This fear stayed with me through high school (especially hated reading Shakespeare out loud in class!). I got reading glasses when I started college, and even though it was easier to read, the fear of reading out loud was already built up. I didn't want to tear that wall down because I was unsure what it would be like.
Now, many, many years since I was in fourth grade, I work as a full time Library Technician. I never thought I would do storytimes, and I had no real desire to. I've been working with teens and kids in an after school program since the middle of February, and at the beginning of June, our Youth Servies Librarian left our branch. I was assigned Bilingual Storytime, which was pretty funny because I don't speak/read Spanish. However, I took the challenge, and I planned out a Bilingual storytime in which I could incorporate Spanish and English. Now we sing songs in Spanish, say the alphabet and numbers 1-10 in English and Spanish, read books in English (and a little Spanish), and say our colors in English and Spanish.

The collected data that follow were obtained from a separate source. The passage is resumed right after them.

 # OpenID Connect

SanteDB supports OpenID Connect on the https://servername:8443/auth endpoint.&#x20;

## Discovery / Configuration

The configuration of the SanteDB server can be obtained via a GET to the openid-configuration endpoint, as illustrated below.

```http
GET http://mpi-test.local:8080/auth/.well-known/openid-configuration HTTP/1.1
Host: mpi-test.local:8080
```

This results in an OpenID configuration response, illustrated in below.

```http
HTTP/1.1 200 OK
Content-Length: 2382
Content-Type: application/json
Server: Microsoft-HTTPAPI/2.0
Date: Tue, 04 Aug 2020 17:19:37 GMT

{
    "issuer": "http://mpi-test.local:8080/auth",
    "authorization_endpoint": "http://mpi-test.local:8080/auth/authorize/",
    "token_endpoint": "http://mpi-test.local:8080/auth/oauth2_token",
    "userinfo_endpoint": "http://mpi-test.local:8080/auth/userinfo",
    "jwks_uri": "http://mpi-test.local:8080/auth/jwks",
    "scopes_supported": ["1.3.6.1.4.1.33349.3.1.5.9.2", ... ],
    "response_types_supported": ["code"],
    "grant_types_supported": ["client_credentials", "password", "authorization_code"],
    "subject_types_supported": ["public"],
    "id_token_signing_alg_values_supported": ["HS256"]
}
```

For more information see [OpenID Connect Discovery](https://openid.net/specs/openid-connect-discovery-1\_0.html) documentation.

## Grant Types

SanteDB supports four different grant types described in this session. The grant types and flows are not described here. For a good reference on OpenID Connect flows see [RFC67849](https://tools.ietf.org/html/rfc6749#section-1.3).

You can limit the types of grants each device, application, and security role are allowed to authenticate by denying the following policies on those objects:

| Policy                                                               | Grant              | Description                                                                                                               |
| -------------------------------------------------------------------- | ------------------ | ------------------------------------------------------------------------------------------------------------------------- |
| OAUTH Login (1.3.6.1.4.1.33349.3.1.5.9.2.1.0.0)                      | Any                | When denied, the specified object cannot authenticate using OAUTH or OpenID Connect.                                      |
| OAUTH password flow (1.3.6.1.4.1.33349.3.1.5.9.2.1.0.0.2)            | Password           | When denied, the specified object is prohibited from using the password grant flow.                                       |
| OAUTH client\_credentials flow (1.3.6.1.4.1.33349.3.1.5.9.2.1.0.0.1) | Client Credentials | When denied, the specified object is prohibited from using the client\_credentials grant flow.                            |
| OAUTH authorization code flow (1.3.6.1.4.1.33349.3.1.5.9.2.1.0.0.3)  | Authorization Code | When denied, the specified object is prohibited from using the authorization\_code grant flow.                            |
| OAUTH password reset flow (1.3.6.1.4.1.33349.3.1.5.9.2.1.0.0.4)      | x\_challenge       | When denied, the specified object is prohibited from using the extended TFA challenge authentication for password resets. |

Today was my first day doing another storytime: Family Storytime. I was so nervous, even though I've been doing Bilingual for about five weeks. I couldn't believe how much I enjoy doing storytimes. I get to dance around with kids (which I'm used to doing with my three-year-old niece), and now I'm reading stories to kids as well.
Something which I spent so much of my life afraid of, I am now doing twice a week. I've learned that even if I mess something up while reading out loud, I just need to keep going and not worry/obsess about it. That's a great thing about little kids: they don't judge you for saying the wrong word or a word wrong.